● **Work instruction**: Wherever the string "been" appears in the entries below, return the line that holds it.

● **Records contained in a dataset**:
######
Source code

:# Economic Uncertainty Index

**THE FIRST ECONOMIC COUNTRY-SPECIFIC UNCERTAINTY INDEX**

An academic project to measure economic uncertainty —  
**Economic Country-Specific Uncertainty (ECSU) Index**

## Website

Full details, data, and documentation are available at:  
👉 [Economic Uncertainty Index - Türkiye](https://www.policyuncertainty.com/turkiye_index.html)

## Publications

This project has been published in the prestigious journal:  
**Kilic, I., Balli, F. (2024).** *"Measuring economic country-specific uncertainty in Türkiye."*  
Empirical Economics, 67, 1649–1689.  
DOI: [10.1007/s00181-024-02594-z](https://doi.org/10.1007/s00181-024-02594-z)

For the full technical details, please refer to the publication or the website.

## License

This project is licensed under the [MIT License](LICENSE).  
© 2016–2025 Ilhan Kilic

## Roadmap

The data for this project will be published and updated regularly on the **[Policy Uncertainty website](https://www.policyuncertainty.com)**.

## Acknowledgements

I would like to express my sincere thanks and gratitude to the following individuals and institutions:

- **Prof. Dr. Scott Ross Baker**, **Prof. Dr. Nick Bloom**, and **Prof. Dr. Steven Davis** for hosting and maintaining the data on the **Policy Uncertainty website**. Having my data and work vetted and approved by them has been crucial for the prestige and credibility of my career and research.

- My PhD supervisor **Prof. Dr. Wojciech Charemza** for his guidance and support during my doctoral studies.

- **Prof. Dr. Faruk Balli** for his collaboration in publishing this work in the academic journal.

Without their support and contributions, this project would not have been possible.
######
● **Solution to this task**:
This project has been published in the prestigious journal:  
- **Prof. Dr. Scott Ross Baker**, **Prof. Dr. Nick Bloom**, and **Prof. Dr. Steven Davis** for hosting and maintaining the data on the **Policy Uncertainty website**. Having my data and work vetted and approved by them has been crucial for the prestige and credibility of my career and research.
Without their support and contributions, this project would not have been possible.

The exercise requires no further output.